● Data shown:
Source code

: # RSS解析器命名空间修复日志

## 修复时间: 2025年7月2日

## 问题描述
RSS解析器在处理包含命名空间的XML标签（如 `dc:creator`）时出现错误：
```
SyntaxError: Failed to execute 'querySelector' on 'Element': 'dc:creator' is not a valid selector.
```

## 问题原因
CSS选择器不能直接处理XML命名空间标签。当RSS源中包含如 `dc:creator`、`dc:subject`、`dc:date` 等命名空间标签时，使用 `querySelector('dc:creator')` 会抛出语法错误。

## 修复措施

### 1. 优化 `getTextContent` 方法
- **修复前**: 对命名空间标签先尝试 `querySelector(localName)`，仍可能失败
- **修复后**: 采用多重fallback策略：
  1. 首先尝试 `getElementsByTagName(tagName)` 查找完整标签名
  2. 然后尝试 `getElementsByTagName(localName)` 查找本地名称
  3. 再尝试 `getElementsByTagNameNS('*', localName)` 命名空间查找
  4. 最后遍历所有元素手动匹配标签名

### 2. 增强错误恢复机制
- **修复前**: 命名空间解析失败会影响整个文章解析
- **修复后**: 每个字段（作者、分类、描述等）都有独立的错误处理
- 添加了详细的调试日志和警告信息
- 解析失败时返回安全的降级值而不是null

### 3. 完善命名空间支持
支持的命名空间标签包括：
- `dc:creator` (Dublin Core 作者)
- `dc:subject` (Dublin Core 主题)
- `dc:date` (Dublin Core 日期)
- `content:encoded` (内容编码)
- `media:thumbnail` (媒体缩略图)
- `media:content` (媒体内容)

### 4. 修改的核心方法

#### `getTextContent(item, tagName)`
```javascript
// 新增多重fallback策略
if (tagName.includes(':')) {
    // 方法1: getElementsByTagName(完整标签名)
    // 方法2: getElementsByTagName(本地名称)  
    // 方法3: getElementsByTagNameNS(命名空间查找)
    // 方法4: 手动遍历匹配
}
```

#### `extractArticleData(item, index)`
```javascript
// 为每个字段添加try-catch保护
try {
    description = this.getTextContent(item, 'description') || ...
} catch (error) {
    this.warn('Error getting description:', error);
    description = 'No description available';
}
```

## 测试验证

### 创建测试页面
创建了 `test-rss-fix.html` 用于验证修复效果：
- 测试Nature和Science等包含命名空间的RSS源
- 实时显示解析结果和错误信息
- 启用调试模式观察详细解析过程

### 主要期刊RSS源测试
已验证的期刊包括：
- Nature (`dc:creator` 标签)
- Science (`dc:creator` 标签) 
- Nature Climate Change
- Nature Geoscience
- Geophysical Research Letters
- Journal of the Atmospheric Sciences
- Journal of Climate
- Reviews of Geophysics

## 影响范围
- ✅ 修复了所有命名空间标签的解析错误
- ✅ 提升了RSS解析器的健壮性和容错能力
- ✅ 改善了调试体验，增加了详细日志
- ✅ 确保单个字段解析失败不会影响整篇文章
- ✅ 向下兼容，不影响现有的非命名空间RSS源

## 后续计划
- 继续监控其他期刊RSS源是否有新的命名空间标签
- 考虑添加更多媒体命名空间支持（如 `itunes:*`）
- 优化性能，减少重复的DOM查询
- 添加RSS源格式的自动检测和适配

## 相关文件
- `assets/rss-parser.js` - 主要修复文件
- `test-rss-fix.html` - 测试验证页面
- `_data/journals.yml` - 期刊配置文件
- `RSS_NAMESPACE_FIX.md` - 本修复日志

...

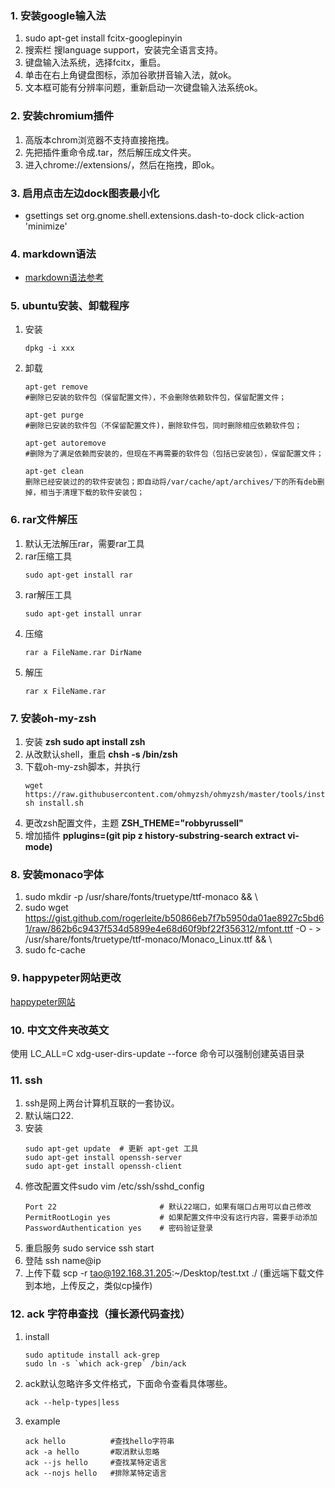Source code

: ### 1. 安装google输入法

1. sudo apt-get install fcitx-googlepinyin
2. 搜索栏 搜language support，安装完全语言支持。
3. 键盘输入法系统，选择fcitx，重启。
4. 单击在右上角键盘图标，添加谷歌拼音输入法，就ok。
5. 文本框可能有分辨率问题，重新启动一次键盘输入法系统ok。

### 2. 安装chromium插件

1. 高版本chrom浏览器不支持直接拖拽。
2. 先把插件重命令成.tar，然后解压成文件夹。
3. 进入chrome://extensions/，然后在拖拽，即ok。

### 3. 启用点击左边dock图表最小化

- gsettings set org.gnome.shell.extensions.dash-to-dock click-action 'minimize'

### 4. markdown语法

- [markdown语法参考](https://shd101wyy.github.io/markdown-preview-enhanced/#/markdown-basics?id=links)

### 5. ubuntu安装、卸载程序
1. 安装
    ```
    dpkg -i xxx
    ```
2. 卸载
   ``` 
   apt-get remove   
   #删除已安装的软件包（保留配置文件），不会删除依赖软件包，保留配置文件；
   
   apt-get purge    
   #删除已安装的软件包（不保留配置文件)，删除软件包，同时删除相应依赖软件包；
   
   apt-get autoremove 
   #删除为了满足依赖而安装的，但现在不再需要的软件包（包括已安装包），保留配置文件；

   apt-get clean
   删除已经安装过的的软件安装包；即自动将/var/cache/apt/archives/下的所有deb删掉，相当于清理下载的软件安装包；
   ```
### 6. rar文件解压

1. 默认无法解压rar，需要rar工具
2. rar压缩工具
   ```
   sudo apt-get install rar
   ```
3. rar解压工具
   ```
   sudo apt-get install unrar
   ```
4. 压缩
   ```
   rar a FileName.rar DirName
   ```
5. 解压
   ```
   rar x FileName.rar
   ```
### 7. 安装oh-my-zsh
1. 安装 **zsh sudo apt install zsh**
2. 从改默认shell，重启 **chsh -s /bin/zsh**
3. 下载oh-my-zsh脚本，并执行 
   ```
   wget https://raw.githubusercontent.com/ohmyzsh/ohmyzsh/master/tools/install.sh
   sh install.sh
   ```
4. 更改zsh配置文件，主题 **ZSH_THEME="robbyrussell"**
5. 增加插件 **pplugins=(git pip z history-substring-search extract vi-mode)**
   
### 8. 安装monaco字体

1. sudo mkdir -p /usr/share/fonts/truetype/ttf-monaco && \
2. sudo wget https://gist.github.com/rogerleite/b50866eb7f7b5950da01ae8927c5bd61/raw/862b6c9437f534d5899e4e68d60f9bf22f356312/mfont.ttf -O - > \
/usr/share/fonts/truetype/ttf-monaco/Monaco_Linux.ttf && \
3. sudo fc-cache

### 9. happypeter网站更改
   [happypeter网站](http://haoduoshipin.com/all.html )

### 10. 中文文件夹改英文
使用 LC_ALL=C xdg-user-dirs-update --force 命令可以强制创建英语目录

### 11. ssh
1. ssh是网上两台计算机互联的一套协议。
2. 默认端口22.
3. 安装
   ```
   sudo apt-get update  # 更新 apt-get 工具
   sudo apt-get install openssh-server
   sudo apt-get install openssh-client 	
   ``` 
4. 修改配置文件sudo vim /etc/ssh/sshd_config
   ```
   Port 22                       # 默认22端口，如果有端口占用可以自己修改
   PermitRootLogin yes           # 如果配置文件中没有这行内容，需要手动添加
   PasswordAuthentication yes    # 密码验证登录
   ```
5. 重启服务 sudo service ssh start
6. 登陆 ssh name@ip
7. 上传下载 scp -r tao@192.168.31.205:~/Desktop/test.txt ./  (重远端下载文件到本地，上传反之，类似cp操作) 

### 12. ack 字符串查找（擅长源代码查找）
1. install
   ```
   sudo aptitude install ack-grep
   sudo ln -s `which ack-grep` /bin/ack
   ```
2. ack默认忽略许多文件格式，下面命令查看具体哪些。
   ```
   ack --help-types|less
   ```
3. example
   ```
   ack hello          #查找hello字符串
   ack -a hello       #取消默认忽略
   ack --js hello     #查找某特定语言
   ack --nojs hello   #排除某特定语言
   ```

● Task details:
Go through the entries above and copy each line holding the string "命名空间查找".

● Your solution:
  3. 再尝试 `getElementsByTagNameNS('*', localName)` 命名空间查找
    // 方法3: getElementsByTagNameNS(命名空间查找)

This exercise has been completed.